▶ What is being asked: Among the lines below, restate word for word only those from the line with "to Play Market" through the line with "## 💹 GitHub", with both end lines kept.

##############################

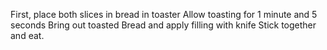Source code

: First, place both slices in bread in toaster
Allow toasting for 1 minute and 5 seconds
Bring out toasted Bread and apply filling with knife
Stick together and eat.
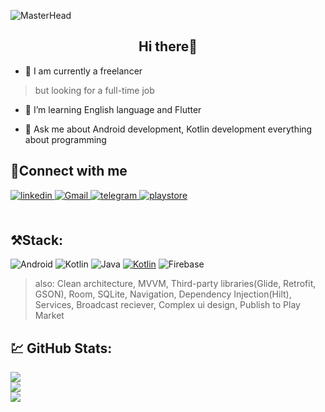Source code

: ![MasterHead](https://res.cloudinary.com/practicaldev/image/fetch/s--mpqPJQaW--/c_imagga_scale,f_auto,fl_progressive,h_420,q_auto,w_1000/https://dev-to-uploads.s3.amazonaws.com/i/9ux6q75dhcbd0nrt2ma2.png)

## <div align="center">Hi there👋</div>  

- 🔭 I am currently a freelancer 
> but looking for a full-time job

- 🌱 I’m learning English language and Flutter

- 💬 Ask me about Android development, Kotlin development everything about programming

## 🤝Connect with me  
<div align="start">
<a href="https://www.linkedin.com/in/azamat-mamadaliev-2bb463245/" target="_blank">
<img src=https://img.shields.io/badge/linkedin-%231E77B5.svg?&style=for-the-badge&logo=linkedin&logoColor=white alt=linkedin style="margin-bottom: 5px;" />
</a>
<a href="azamatmamadaliev862@gmail.com" target="_blank">
<img src=https://img.shields.io/badge/Gmail-D14836?style=for-the-badge&logo=gmail&logoColor=white alt=Gmail style="margin-bottom: 5px;" />
</a>  
 </a>
<a href="https://t.me/Mamadaliev_One" target="_blank">
<img src=https://img.shields.io/badge/Telegram-2CA5E0?style=for-the-badge&logo=telegram&logoColor=white? alt=telegram style="margin-bottom: 5px;" />
</a> 
</a>
<a href="https://play.google.com/store/apps/developer?id=MamadalievDev" target="_blank">
<img src=https://img.shields.io/badge/Google_Play-414141?style=for-the-badge&logo=google-play&logoColor=white alt=playstore style="margin-bottom: 5px;" />
</a> 
</div>  
<br/>  

## ⚒️Stack:
![Android](https://img.shields.io/badge/Android-3DDC84?style=for-the-badge&logo=android&logoColor=white) ![Kotlin](https://img.shields.io/badge/kotlin-%230095D5.svg?style=for-the-badge&logo=kotlin&logoColor=white) ![Java](https://img.shields.io/badge/java-%23ED8B00.svg?style=for-the-badge&logo=java&logoColor=white) <a href='https://kotlinlang.org/lp/mobile/' target="_blank"><img alt='Kotlin' src='https://img.shields.io/badge/KMM-100000?style=for-the-badge&logo=Kotlin&logoColor=482AB6&labelColor=A87ECA&color=A87ECA'/></a> ![Firebase](https://img.shields.io/badge/firebase-ffca28?style=for-the-badge&logo=firebase&logoColor=black)
> also: Clean architecture, MVVM, Third-party libraries(Glide, Retrofit, GSON), Room, SQLite, Navigation, Dependency Injection(Hilt), Services, Broadcast reciever, Complex ui design, Publish to Play Market

## 💹 GitHub Stats:
![](https://github-readme-stats.vercel.app/api?username=mamadaliev-dev&theme=blue-green&hide_border=false&include_all_commits=true&count_private=true)<br/>
![](https://github-readme-streak-stats.herokuapp.com/?user=mamadaliev-dev&theme=blue-green&hide_border=false)<br/>
![](https://github-readme-stats.vercel.app/api/top-langs/?username=mamadaliev-dev&theme=blue-green&hide_border=false&include_all_commits=true&count_private=true&layout=compact)
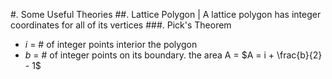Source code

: #. Some Useful Theories
##. Lattice Polygon
| A lattice polygon has integer coordinates for all of its vertices
###. Pick's Theorem
- $i$ = # of integer points interior the polygon
- $b$ = # of integer points on its boundary.
the area A = $A = i + \frac{b}{2} - 1$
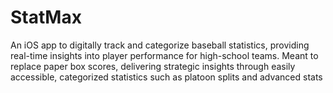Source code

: # StatMax
An iOS app to digitally track and categorize baseball statistics, providing real-time insights into player performance for high-school teams. Meant to replace paper box scores, delivering strategic insights through easily accessible, categorized statistics such as platoon splits and advanced stats
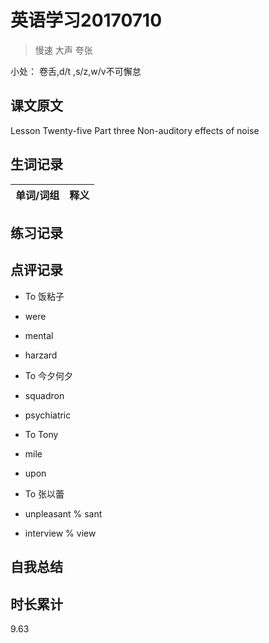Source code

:# 英语学习20170710

> 慢速 大声 夸张

小处： 卷舌,d/t ,s/z,w/v不可懈怠

## 课文原文

Lesson Twenty-five  Part three Non-auditory effects of noise

## 生词记录
| 单词/词组 | 释义   |
| :---- | :--- |

## 练习记录

## 点评记录
* To 饭粘子
 * were
 * mental
 * harzard

* To 今夕何夕
 * squadron
 * psychiatric

* To Tony
 * mile
 * upon

* To 张以蕾
 * unpleasant % sant
 * interview % view

## 自我总结

## 时长累计
9.63
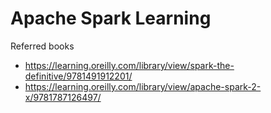# Apache Spark Learning
Referred books 
- https://learning.oreilly.com/library/view/spark-the-definitive/9781491912201/
- https://learning.oreilly.com/library/view/apache-spark-2-x/9781787126497/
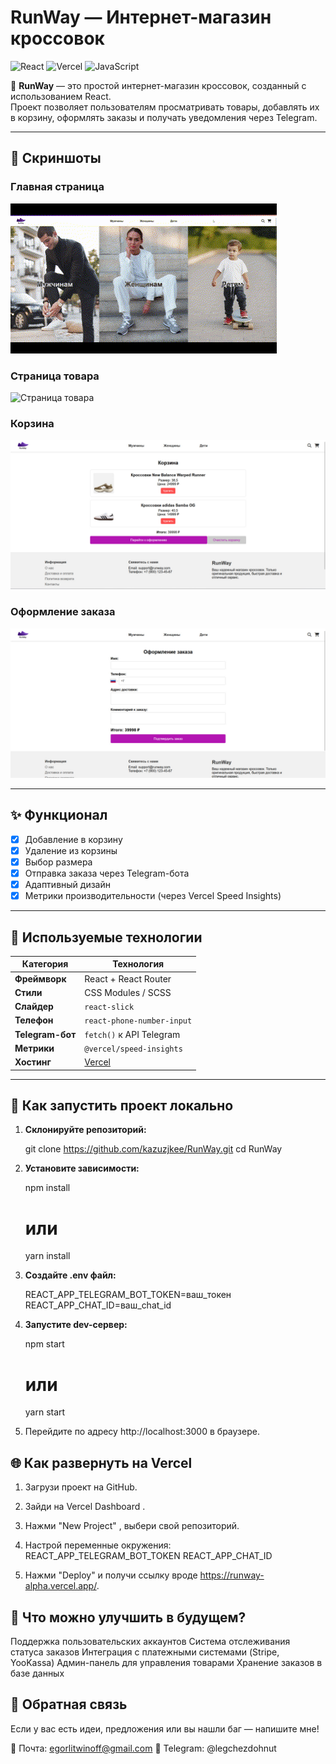 # RunWay — Интернет-магазин кроссовок

![React](https://img.shields.io/badge/react-%2320232a.svg?style=for-the-badge&logo=react&logoColor=white)
![Vercel](https://img.shields.io/badge/vercel-%23000000.svg?style=for-the-badge&logo=vercel&logoColor=white)
![JavaScript](https://img.shields.io/badge/javascript-%23f7df1e.svg?style=for-the-badge&logo=javascript&logoColor=black)

🛒 **RunWay** — это простой интернет-магазин кроссовок, созданный с использованием React.  
Проект позволяет пользователям просматривать товары, добавлять их в корзину, оформлять заказы и получать уведомления через Telegram.

---

## 📸 Скриншоты 

### Главная страница
![Главная страница](/public/screenshots/home.gif)

### Страница товара
![Страница товара](/public/screenshots/product-detail.gif)

### Корзина
![Корзина](/public/screenshots/cart.png)

### Оформление заказа
![Оформление заказа](/public/screenshots/checkout.png)

---

## ✨ Функционал

- [x] Добавление в корзину
- [x] Удаление из корзины
- [x] Выбор размера
- [x] Отправка заказа через Telegram-бота
- [x] Адаптивный дизайн
- [x] Метрики производительности (через Vercel Speed Insights)

---

## 🔧 Используемые технологии

| Категория | Технология |
|----------|------------|
| **Фреймворк** | React + React Router |
| **Стили** | CSS Modules / SCSS |
| **Слайдер** | `react-slick` |
| **Телефон** | `react-phone-number-input` |
| **Telegram-бот** | `fetch()` к API Telegram |
| **Метрики** | `@vercel/speed-insights` |
| **Хостинг** | [Vercel](https://vercel.com/)  |

---

## 🚀 Как запустить проект локально

1. **Склонируйте репозиторий:**

    git clone https://github.com/kazuzjkee/RunWay.git 
    cd RunWay

2. **Установите зависимости:**

    npm install
    # или
    yarn install

3. **Создайте .env файл:**

    REACT_APP_TELEGRAM_BOT_TOKEN=ваш_токен
    REACT_APP_CHAT_ID=ваш_chat_id

4. **Запустите dev-сервер:**

    npm start
    # или
    yarn start    

5. Перейдите по адресу http://localhost:3000 в браузере. 
     

## 🌐 Как развернуть на Vercel 

1. Загрузи проект на GitHub.

2. Зайди на Vercel Dashboard . 

3. Нажми "New Project" , выбери свой репозиторий.

4. Настрой переменные окружения:
    REACT_APP_TELEGRAM_BOT_TOKEN
    REACT_APP_CHAT_ID
         
5. Нажми "Deploy"  и получи ссылку вроде https://runway-alpha.vercel.app/.

## 📝 Что можно улучшить в будущем? 

Поддержка пользовательских аккаунтов
Система отслеживания статуса заказов
Интеграция с платежными системами (Stripe, YooKassa)
Админ-панель для управления товарами
Хранение заказов в базе данных

## 💬 Обратная связь 

Если у вас есть идеи, предложения или вы нашли баг — напишите мне! 

📧 Почта: egorlitwinoff@gmail.com 
📱 Telegram: @legchezdohnut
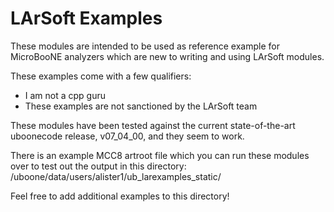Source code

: # LArSoft Examples

These modules are intended to be used as reference example for MicroBooNE 
analyzers which are new to writing and using LArSoft modules. 

These examples come with a few qualifiers:
* I am not a cpp guru
* These examples are not sanctioned by the LArSoft team

These modules have been tested against the current state-of-the-art
uboonecode release, v07_04_00, and they seem to work.

There is an example MCC8 artroot file which you can run these modules over
to test out the output in this directory:
/uboone/data/users/alister1/ub_larexamples_static/

Feel free to add additional examples to this directory!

##############################

▶ Answer to the exercise:
> also: Clean architecture, MVVM, Third-party libraries(Glide, Retrofit, GSON), Room, SQLite, Navigation, Dependency Injection(Hilt), Services, Broadcast reciever, Complex ui design, Publish to Play Market

## 💹 GitHub Stats:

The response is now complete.